Build GenAI Applications Locally With Docker Model Runner

Docker Model Runner is a new feature of the Docker Desktop designed to streamline the process of running and testing AI models locally within the Docker ecosystem. It addresses the long-standing challenges developers face when integrating generative AI and large language models into their workflows, such as fragmented tooling, complex environment setup and inconsistent model management.
By embedding a host-native inference engine directly into Docker Desktop, Model Runner eliminates the need for containerizing every AI workload, which not only boosts performance but also simplifies the user experience. The inference engine, currently built on top of llama.cpp, operates as a native process on the host machine. This approach ensures that model weights are loaded efficiently and that the system can take full advantage of local hardware, including direct GPU acceleration on Apple silicon systems. This native execution bypasses the traditional overhead associated with running models inside containers or virtual machines, resulting in faster inference and smoother development cycles.

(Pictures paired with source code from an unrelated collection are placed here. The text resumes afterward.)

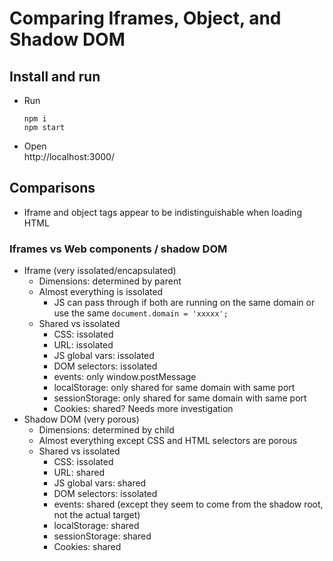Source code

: # Comparing Iframes, Object, and Shadow DOM

## Install and run 
- Run 
  ```
  npm i 
  npm start
  ```
- Open  
  http://localhost:3000/

## Comparisons
- Iframe and object tags appear to be indistinguishable when loading HTML

### Iframes vs Web components / shadow DOM
- Iframe (very issolated/encapsulated)
  - Dimensions: determined by parent
  - Almost everything is issolated
    - JS can pass through if both are running on the same domain or use the same `document.domain = 'xxxxx';`
  - Shared vs issolated
    - CSS: issolated
    - URL: issolated
    - JS global vars: issolated
    - DOM selectors: issolated 
    - events: only window.postMessage
    - localStorage: only shared for same domain with same port
    - sessionStorage: only shared for same domain with same port
    - Cookies: shared? Needs more investigation
- Shadow DOM (very porous)
  - Dimensions: determined by child
  - Almost everything except CSS and HTML selectors are porous 
  - Shared vs issolated
    - CSS: issolated
    - URL: shared
    - JS global vars: shared
    - DOM selectors: issolated
    - events: shared (except they seem to come from the shadow root, not the actual target)
    - localStorage: shared
    - sessionStorage: shared
    - Cookies: shared
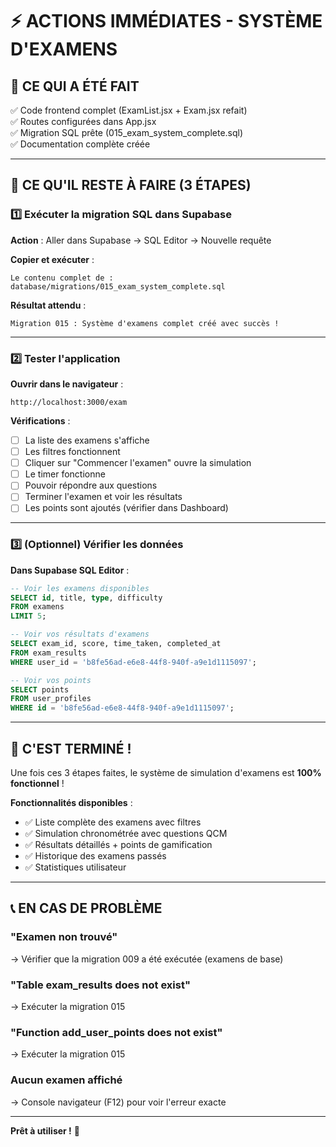 # ⚡ ACTIONS IMMÉDIATES - SYSTÈME D'EXAMENS

## 🎯 CE QUI A ÉTÉ FAIT

✅ Code frontend complet (ExamList.jsx + Exam.jsx refait)  
✅ Routes configurées dans App.jsx  
✅ Migration SQL prête (015_exam_system_complete.sql)  
✅ Documentation complète créée

---

## 🚀 CE QU'IL RESTE À FAIRE (3 ÉTAPES)

### 1️⃣ Exécuter la migration SQL dans Supabase

**Action** : Aller dans Supabase → SQL Editor → Nouvelle requête

**Copier et exécuter** :
```
Le contenu complet de :
database/migrations/015_exam_system_complete.sql
```

**Résultat attendu** :
```
Migration 015 : Système d'examens complet créé avec succès !
```

---

### 2️⃣ Tester l'application

**Ouvrir dans le navigateur** :
```
http://localhost:3000/exam
```

**Vérifications** :
- [ ] La liste des examens s'affiche
- [ ] Les filtres fonctionnent
- [ ] Cliquer sur "Commencer l'examen" ouvre la simulation
- [ ] Le timer fonctionne
- [ ] Pouvoir répondre aux questions
- [ ] Terminer l'examen et voir les résultats
- [ ] Les points sont ajoutés (vérifier dans Dashboard)

---

### 3️⃣ (Optionnel) Vérifier les données

**Dans Supabase SQL Editor** :
```sql
-- Voir les examens disponibles
SELECT id, title, type, difficulty 
FROM examens 
LIMIT 5;

-- Voir vos résultats d'examens
SELECT exam_id, score, time_taken, completed_at 
FROM exam_results 
WHERE user_id = 'b8fe56ad-e6e8-44f8-940f-a9e1d1115097';

-- Voir vos points
SELECT points 
FROM user_profiles 
WHERE id = 'b8fe56ad-e6e8-44f8-940f-a9e1d1115097';
```

---

## 🎉 C'EST TERMINÉ !

Une fois ces 3 étapes faites, le système de simulation d'examens est **100% fonctionnel** !

**Fonctionnalités disponibles** :
- ✅ Liste complète des examens avec filtres
- ✅ Simulation chronométrée avec questions QCM
- ✅ Résultats détaillés + points de gamification
- ✅ Historique des examens passés
- ✅ Statistiques utilisateur

---

## 📞 EN CAS DE PROBLÈME

### "Examen non trouvé"
→ Vérifier que la migration 009 a été exécutée (examens de base)

### "Table exam_results does not exist"
→ Exécuter la migration 015

### "Function add_user_points does not exist"
→ Exécuter la migration 015

### Aucun examen affiché
→ Console navigateur (F12) pour voir l'erreur exacte

---

**Prêt à utiliser !** 🚀
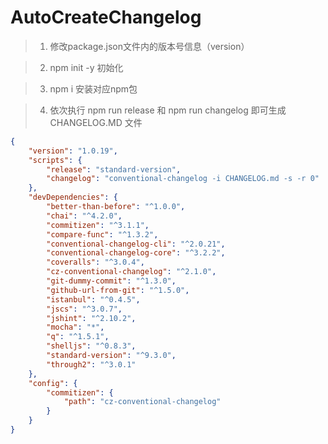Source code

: # AutoCreateChangelog

> 1. 修改package.json文件内的版本号信息（version）

> 2. npm init -y 初始化

> 3. npm i 安装对应npm包

> 4. 依次执行 npm run  release 和 npm run changelog 即可生成 CHANGELOG.MD 文件

```json
{
	"version": "1.0.19",
	"scripts": {
		"release": "standard-version",
		"changelog": "conventional-changelog -i CHANGELOG.md -s -r 0"
	},
	"devDependencies": {
		"better-than-before": "^1.0.0",
		"chai": "^4.2.0",
		"commitizen": "^3.1.1",
		"compare-func": "^1.3.2",
		"conventional-changelog-cli": "^2.0.21",
		"conventional-changelog-core": "^3.2.2",
		"coveralls": "^3.0.4",
		"cz-conventional-changelog": "^2.1.0",
		"git-dummy-commit": "^1.3.0",
		"github-url-from-git": "^1.5.0",
		"istanbul": "^0.4.5",
		"jscs": "^3.0.7",
		"jshint": "^2.10.2",
		"mocha": "*",
		"q": "^1.5.1",
		"shelljs": "^0.8.3",
		"standard-version": "^9.3.0",
		"through2": "^3.0.1"
	},
	"config": {
		"commitizen": {
			"path": "cz-conventional-changelog"
		}
	}
}
```
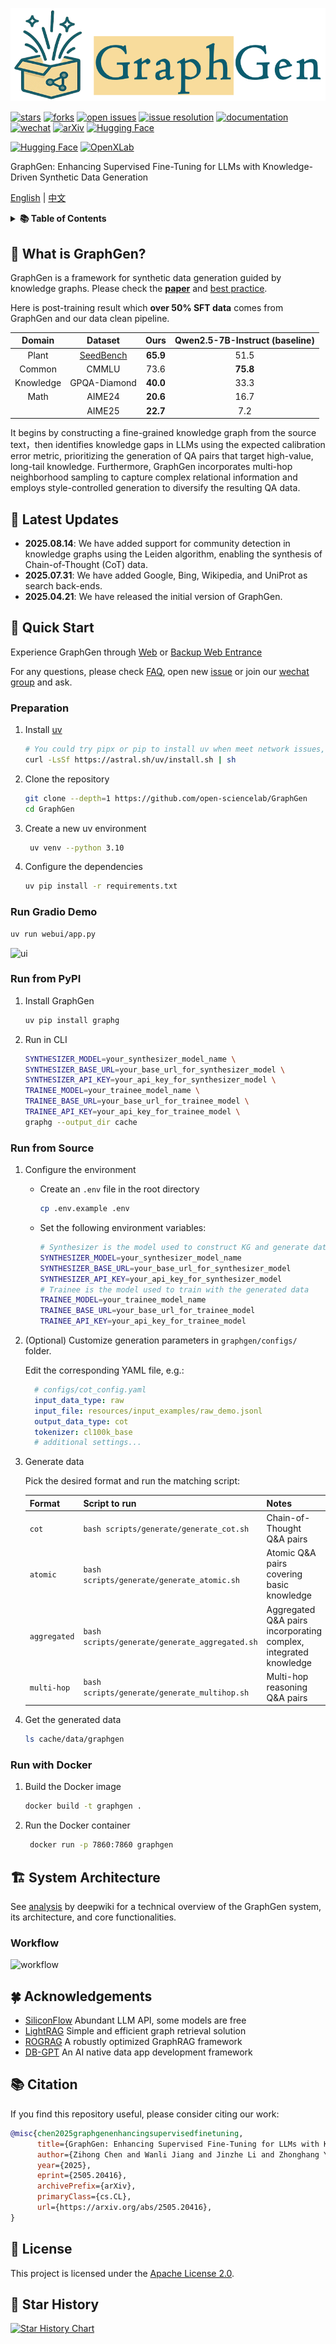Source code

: <p align="center">
  <img src="resources/images/logo.png"/>
</p>

<!-- icon -->

[![stars](https://img.shields.io/github/stars/open-sciencelab/GraphGen.svg)](https://github.com/open-sciencelab/GraphGen)
[![forks](https://img.shields.io/github/forks/open-sciencelab/GraphGen.svg)](https://github.com/open-sciencelab/GraphGen)
[![open issues](https://img.shields.io/github/issues-raw/open-sciencelab/GraphGen)](https://github.com/open-sciencelab/GraphGen/issues)
[![issue resolution](https://img.shields.io/github/issues-closed-raw/open-sciencelab/GraphGen)](https://github.com/open-sciencelab/GraphGen/issues)
[![documentation](https://img.shields.io/badge/docs-latest-blue)](https://graphgen-cookbook.readthedocs.io/en/latest/)
[![wechat](https://img.shields.io/badge/wechat-brightgreen?logo=wechat&logoColor=white)](https://cdn.vansin.top/internlm/dou.jpg)
[![arXiv](https://img.shields.io/badge/Paper-arXiv-white)](https://arxiv.org/abs/2505.20416)
[![Hugging Face](https://img.shields.io/badge/Paper-on%20HF-white?logo=huggingface&logoColor=yellow)](https://huggingface.co/papers/2505.20416)

[![Hugging Face](https://img.shields.io/badge/Demo-on%20HF-blue?logo=huggingface&logoColor=yellow)](https://huggingface.co/spaces/chenzihong/GraphGen)
[![OpenXLab](https://img.shields.io/badge/Demo-on%20OpenXLab-blue?logo=openxlab&logoColor=yellow)](https://g-app-center-000704-6802-aerppvq.openxlab.space)


GraphGen: Enhancing Supervised Fine-Tuning for LLMs with Knowledge-Driven Synthetic Data Generation

[English](README.md) | [中文](README_ZH.md)

<details close>
<summary><b>📚 Table of Contents</b></summary>

- 📝 [What is GraphGen?](#-what-is-graphgen)
- 📌 [Latest Updates](#-latest-updates)
- 🚀 [Quick Start](#-quick-start)
- 🏗️ [System Architecture](#-system-architecture)
- 🍀 [Acknowledgements](#-acknowledgements)
- 📚 [Citation](#-citation)
- 📜 [License](#-license)
- 📅 [Star History](#-star-history)

[//]: # (- 🌟 [Key Features]&#40;#-key-features&#41;)
[//]: # (- 💰 [Cost Analysis]&#40;#-cost-analysis&#41;)
[//]: # (- ⚙️ [Configurations]&#40;#-configurations&#41;)

</details>

## 📝 What is GraphGen?

GraphGen is a framework for synthetic data generation guided by knowledge graphs. Please check the [**paper**](https://arxiv.org/abs/2505.20416) and [best practice](https://github.com/open-sciencelab/GraphGen/issues/17).

Here is post-training result which **over 50% SFT data** comes from GraphGen and our data clean pipeline.

| Domain | Dataset | Ours | Qwen2.5-7B-Instruct (baseline)	|
| :-: | :-: | :-: | :-: |
| Plant| [SeedBench](https://github.com/open-sciencelab/SeedBench) | **65.9** | 51.5 |
| Common | CMMLU | 73.6 | **75.8** |
| Knowledge | GPQA-Diamond | **40.0** | 33.3 |
| Math | AIME24 | **20.6** | 16.7 |
| | AIME25 | **22.7** | 7.2 |

It begins by constructing a fine-grained knowledge graph from the source text，then identifies knowledge gaps in LLMs using the expected calibration error metric, prioritizing the generation of QA pairs that target high-value, long-tail knowledge.
Furthermore, GraphGen incorporates multi-hop neighborhood sampling to capture complex relational information and employs style-controlled generation to diversify the resulting QA data.

## 📌 Latest Updates

- **2025.08.14**: We have added support for community detection in knowledge graphs using the Leiden algorithm, enabling the synthesis of Chain-of-Thought (CoT) data.
- **2025.07.31**: We have added Google, Bing, Wikipedia, and UniProt as search back-ends.
- **2025.04.21**: We have released the initial version of GraphGen.

## 🚀 Quick Start

Experience GraphGen through [Web](https://g-app-center-000704-6802-aerppvq.openxlab.space) or [Backup Web Entrance](https://openxlab.org.cn/apps/detail/tpoisonooo/GraphGen)

For any questions, please check [FAQ](https://github.com/open-sciencelab/GraphGen/issues/10), open new [issue](https://github.com/open-sciencelab/GraphGen/issues) or join our [wechat group](https://cdn.vansin.top/internlm/dou.jpg) and ask.

### Preparation

1. Install [uv](https://docs.astral.sh/uv/reference/installer/)

    ```bash
    # You could try pipx or pip to install uv when meet network issues, refer the uv doc for more details
    curl -LsSf https://astral.sh/uv/install.sh | sh
    ```
2. Clone the repository

    ```bash
    git clone --depth=1 https://github.com/open-sciencelab/GraphGen
    cd GraphGen
    ```

3. Create a new uv environment

    ```bash
     uv venv --python 3.10
    ```
   
4. Configure the dependencies

    ```bash
    uv pip install -r requirements.txt
    ```

### Run Gradio Demo

   ```bash
   uv run webui/app.py
   ```

![ui](https://github.com/user-attachments/assets/3024e9bc-5d45-45f8-a4e6-b57bd2350d84)

### Run from PyPI

1. Install GraphGen
   ```bash
   uv pip install graphg
   ```

2. Run in CLI
   ```bash
   SYNTHESIZER_MODEL=your_synthesizer_model_name \
   SYNTHESIZER_BASE_URL=your_base_url_for_synthesizer_model \
   SYNTHESIZER_API_KEY=your_api_key_for_synthesizer_model \
   TRAINEE_MODEL=your_trainee_model_name \
   TRAINEE_BASE_URL=your_base_url_for_trainee_model \
   TRAINEE_API_KEY=your_api_key_for_trainee_model \
   graphg --output_dir cache
   ```

### Run from Source

1. Configure the environment
   - Create an `.env` file in the root directory
     ```bash
     cp .env.example .env
     ```
   - Set the following environment variables:
     ```bash
     # Synthesizer is the model used to construct KG and generate data
     SYNTHESIZER_MODEL=your_synthesizer_model_name
     SYNTHESIZER_BASE_URL=your_base_url_for_synthesizer_model
     SYNTHESIZER_API_KEY=your_api_key_for_synthesizer_model
     # Trainee is the model used to train with the generated data
     TRAINEE_MODEL=your_trainee_model_name
     TRAINEE_BASE_URL=your_base_url_for_trainee_model
     TRAINEE_API_KEY=your_api_key_for_trainee_model
     ```
2. (Optional) Customize generation parameters in `graphgen/configs/` folder.

   Edit the corresponding YAML file, e.g.:

    ```yaml
      # configs/cot_config.yaml
      input_data_type: raw
      input_file: resources/input_examples/raw_demo.jsonl
      output_data_type: cot
      tokenizer: cl100k_base
      # additional settings...
    ```

3. Generate data

   Pick the desired format and run the matching script:
   
   | Format       | Script to run                                  | Notes                                                             |
   | ------------ | ---------------------------------------------- |-------------------------------------------------------------------|
   | `cot`        | `bash scripts/generate/generate_cot.sh`        | Chain-of-Thought Q\&A pairs                                       |
   | `atomic`     | `bash scripts/generate/generate_atomic.sh`     | Atomic Q\&A pairs covering basic knowledge                        |
   | `aggregated` | `bash scripts/generate/generate_aggregated.sh` | Aggregated Q\&A pairs incorporating complex, integrated knowledge |
   | `multi-hop`  | `bash scripts/generate/generate_multihop.sh`   | Multi-hop reasoning Q\&A pairs                                    |


4. Get the generated data
   ```bash
   ls cache/data/graphgen
   ```

### Run with Docker
1. Build the Docker image
   ```bash
   docker build -t graphgen .
   ```
2. Run the Docker container
   ```bash
    docker run -p 7860:7860 graphgen
    ```


## 🏗️ System Architecture

See [analysis](https://deepwiki.com/open-sciencelab/GraphGen) by deepwiki for a technical overview of the GraphGen system, its architecture, and core functionalities. 


### Workflow
![workflow](resources/images/flow.png)


## 🍀 Acknowledgements
- [SiliconFlow](https://siliconflow.cn) Abundant LLM API, some models are free
- [LightRAG](https://github.com/HKUDS/LightRAG) Simple and efficient graph retrieval solution
- [ROGRAG](https://github.com/tpoisonooo/ROGRAG) A robustly optimized GraphRAG framework
- [DB-GPT](https://github.com/eosphoros-ai/DB-GPT) An AI native data app development framework


## 📚 Citation
If you find this repository useful, please consider citing our work:
```bibtex
@misc{chen2025graphgenenhancingsupervisedfinetuning,
      title={GraphGen: Enhancing Supervised Fine-Tuning for LLMs with Knowledge-Driven Synthetic Data Generation}, 
      author={Zihong Chen and Wanli Jiang and Jinzhe Li and Zhonghang Yuan and Huanjun Kong and Wanli Ouyang and Nanqing Dong},
      year={2025},
      eprint={2505.20416},
      archivePrefix={arXiv},
      primaryClass={cs.CL},
      url={https://arxiv.org/abs/2505.20416}, 
}
```

## 📜 License
This project is licensed under the [Apache License 2.0](LICENSE).

## 📅 Star History

[![Star History Chart](https://api.star-history.com/svg?repos=open-sciencelab/GraphGen&type=Date)](https://www.star-history.com/#open-sciencelab/GraphGen&Date)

Prerequisites for Docker Model Runner
To run Docker Model Runner, you need to meet several prerequisites related to your Docker environment and hardware. First, you must have Docker Desktop version 4.41 or later installed. Docker Model Runner is integrated as a feature within Docker Desktop, so earlier versions do not support it. You also need Docker Compose version 2.35 or later if you plan to use Model Runner with multi-container applications or Compose files.
Hardware compatibility is essential. On Mac, Docker Model Runner requires Apple silicon (M1, M2 or newer). On Windows, you need a system with an NVIDIA GPU to take advantage of local inference acceleration. The feature is not currently available for Linux or for Intel-based Macs.
Enabling Model Runner
If you are running the latest version of Docker Desktop, you can access the Dashboard settings to enable Model Runner.
From the command line, run the following commands to enable the same:
1 |
docker desktop enable model-runner --tcp 12434 |
You now have a llama.cpp inference engine running on macOS. You can verify the same with the below command:
1 |
docker model status |
Once enabled, you can follow the familiar commands to pull and run models. Similar to docker images list
command, you can run docker model list
to list all the downloaded models.
Pulling and Running Gemma LLM
Similar to the container registry, Docker has a registry for generative AI models, which can be accessed at hub.docker.com/u/ai. Models are stored in the same OCI format as the container images.
Let’s pull and run the Gemma3 model locally.
1 |
docker model pull ai/gemma3 |
After the model is downloaded, you can confirm its availability with the following command:
1 |
docker model list |
We can now use a cURL command to access the model through the OpenAI-compatible API endpoint.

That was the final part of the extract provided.